- _Task details_
All lines holding the word "What" are to be copied from the records beneath.

==========

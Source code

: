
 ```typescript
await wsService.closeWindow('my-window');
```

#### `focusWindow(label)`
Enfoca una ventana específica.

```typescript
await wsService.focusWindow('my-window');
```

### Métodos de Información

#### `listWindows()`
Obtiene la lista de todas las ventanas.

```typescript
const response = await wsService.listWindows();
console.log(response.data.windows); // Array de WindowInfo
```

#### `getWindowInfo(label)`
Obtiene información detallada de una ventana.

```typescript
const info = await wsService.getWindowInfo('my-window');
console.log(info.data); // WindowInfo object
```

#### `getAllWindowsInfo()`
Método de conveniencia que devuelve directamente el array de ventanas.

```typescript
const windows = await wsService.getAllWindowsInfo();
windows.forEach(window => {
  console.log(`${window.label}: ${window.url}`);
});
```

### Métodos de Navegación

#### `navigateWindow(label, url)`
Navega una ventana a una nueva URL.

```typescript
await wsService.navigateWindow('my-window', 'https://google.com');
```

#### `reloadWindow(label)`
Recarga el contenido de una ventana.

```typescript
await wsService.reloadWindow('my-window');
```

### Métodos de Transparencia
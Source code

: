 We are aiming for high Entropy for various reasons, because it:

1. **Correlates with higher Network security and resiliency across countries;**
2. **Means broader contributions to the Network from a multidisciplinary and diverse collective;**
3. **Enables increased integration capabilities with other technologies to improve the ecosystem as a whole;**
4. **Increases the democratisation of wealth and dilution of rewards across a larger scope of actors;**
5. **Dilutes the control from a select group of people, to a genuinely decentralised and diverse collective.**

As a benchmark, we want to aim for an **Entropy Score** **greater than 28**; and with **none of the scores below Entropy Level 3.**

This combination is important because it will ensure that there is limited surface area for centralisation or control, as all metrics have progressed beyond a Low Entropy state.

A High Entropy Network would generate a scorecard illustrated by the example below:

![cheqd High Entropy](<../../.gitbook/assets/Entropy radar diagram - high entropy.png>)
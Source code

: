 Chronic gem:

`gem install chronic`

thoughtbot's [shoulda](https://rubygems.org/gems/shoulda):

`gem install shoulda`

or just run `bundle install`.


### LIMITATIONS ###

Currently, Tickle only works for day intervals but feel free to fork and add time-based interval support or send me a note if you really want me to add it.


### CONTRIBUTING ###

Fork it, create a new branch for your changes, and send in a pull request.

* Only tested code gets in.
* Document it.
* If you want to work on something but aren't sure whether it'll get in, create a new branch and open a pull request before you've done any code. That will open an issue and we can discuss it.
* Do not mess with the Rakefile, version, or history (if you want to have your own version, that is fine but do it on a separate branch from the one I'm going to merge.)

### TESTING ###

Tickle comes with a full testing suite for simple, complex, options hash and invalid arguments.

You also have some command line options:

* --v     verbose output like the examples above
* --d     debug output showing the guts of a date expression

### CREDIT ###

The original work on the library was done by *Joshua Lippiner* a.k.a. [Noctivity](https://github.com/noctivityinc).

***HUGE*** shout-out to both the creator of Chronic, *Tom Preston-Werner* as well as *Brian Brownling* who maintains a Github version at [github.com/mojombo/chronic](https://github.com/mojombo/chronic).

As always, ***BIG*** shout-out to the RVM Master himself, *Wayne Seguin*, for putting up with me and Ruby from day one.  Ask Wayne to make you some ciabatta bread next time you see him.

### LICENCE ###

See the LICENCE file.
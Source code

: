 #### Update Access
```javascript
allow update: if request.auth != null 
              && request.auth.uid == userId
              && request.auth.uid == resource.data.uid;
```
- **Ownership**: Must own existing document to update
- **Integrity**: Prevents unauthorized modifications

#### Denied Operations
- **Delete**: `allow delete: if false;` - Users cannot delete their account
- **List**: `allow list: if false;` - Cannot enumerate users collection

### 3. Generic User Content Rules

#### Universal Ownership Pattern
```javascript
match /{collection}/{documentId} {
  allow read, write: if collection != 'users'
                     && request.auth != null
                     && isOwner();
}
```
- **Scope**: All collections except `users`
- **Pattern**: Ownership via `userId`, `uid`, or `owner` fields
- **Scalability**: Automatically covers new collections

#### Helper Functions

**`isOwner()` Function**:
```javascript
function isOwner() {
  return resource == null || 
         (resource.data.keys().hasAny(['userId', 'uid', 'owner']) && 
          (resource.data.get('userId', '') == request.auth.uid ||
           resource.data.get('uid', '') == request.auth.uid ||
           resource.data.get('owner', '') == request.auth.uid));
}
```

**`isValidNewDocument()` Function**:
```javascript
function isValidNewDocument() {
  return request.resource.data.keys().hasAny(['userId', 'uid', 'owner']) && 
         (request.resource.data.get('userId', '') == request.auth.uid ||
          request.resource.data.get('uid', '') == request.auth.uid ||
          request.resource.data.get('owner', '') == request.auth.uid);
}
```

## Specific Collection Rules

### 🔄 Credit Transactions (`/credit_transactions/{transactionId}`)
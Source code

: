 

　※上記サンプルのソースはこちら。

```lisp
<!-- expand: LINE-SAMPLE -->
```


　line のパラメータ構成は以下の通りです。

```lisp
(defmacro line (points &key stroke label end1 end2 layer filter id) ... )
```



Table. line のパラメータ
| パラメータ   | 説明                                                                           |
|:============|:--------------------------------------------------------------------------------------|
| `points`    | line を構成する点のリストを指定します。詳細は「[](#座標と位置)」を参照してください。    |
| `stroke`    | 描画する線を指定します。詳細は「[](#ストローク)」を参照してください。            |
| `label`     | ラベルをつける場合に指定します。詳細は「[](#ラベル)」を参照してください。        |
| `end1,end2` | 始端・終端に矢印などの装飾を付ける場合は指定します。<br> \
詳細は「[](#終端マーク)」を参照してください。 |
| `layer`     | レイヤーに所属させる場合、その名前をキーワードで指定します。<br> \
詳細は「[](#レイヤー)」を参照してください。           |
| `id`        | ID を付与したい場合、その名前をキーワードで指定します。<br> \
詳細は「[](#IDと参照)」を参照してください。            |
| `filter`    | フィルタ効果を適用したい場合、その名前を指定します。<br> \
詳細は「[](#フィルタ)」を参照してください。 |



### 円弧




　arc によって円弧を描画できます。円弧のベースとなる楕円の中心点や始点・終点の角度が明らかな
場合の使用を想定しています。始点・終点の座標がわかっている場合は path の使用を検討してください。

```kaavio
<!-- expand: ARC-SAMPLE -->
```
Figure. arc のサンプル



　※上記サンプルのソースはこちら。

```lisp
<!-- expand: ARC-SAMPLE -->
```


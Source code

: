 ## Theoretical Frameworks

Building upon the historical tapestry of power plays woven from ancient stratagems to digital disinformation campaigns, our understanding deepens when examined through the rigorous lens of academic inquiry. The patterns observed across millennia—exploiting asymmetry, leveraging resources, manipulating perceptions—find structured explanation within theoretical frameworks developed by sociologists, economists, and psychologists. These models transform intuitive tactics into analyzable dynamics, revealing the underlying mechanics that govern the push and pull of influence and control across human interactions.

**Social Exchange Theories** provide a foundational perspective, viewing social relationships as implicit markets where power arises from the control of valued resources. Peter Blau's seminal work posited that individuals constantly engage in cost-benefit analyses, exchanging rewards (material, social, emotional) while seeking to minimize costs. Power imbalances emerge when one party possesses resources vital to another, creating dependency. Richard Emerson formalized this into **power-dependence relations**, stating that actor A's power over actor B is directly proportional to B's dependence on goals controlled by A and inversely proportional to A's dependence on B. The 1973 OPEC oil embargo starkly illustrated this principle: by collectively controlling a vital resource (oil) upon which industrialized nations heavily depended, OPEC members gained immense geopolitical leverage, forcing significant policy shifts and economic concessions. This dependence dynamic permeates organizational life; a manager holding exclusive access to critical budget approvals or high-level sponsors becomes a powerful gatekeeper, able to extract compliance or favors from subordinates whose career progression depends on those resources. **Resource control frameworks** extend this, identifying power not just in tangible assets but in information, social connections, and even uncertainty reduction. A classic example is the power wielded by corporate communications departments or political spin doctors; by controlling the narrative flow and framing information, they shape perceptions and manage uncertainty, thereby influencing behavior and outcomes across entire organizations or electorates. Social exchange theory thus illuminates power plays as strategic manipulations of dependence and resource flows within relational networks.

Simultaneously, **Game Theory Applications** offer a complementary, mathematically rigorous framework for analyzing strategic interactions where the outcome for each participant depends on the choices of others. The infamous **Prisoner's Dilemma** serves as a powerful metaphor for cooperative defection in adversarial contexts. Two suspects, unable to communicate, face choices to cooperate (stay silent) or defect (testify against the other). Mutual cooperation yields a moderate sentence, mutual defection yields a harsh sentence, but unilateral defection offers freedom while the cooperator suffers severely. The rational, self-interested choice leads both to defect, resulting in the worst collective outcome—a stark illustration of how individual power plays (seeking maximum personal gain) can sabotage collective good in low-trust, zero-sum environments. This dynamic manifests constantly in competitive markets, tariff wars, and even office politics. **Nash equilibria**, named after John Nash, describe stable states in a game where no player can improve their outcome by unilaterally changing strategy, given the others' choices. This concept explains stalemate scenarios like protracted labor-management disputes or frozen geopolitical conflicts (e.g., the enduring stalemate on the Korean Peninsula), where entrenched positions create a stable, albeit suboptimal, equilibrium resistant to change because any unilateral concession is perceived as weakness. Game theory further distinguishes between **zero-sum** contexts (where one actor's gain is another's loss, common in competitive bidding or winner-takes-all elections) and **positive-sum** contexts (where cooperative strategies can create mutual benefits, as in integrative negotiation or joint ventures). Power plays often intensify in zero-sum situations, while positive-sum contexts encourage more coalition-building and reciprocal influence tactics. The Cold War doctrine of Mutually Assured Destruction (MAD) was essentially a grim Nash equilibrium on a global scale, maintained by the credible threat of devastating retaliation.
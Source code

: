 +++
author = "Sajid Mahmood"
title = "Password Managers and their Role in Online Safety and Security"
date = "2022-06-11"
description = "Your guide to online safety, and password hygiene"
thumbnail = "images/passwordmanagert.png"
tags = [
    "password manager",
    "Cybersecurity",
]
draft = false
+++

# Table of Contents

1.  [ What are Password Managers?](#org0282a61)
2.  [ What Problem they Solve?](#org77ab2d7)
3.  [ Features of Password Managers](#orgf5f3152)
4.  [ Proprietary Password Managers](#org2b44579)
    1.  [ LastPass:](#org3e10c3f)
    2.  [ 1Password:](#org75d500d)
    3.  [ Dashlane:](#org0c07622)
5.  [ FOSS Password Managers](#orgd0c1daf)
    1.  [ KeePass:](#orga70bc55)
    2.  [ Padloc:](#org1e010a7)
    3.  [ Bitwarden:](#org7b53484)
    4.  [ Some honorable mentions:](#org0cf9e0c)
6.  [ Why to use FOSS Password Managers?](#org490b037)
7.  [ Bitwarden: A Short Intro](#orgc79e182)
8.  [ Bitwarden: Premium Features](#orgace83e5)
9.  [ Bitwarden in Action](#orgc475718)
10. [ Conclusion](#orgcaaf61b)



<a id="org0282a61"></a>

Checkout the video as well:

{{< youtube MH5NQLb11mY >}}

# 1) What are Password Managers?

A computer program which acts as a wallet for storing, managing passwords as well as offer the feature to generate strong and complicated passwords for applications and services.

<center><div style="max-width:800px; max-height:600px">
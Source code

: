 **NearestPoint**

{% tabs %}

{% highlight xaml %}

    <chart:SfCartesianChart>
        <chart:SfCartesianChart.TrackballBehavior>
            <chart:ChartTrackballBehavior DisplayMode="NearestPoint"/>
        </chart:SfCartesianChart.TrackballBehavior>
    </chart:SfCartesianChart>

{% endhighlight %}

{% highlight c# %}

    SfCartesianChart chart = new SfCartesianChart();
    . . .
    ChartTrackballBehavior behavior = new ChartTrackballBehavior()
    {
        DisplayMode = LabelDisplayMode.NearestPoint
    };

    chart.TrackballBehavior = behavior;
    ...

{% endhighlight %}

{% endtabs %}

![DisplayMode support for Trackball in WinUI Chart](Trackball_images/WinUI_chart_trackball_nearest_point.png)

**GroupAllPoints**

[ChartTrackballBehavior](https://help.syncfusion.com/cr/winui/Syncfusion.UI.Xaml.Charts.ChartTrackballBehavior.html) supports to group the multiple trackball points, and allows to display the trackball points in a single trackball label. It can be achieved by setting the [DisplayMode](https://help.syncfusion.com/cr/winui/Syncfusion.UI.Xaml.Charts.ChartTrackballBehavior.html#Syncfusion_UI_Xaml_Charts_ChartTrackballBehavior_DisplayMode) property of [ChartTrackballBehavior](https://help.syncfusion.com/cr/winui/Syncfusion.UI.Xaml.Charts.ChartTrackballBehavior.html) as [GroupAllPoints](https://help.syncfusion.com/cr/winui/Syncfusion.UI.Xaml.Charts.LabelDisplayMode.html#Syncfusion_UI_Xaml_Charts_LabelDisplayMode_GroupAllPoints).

==========

- _Solution to the exercise_
1.  [ What are Password Managers?](#org0282a61)
2.  [ What Problem they Solve?](#org77ab2d7)
# 1) What are Password Managers?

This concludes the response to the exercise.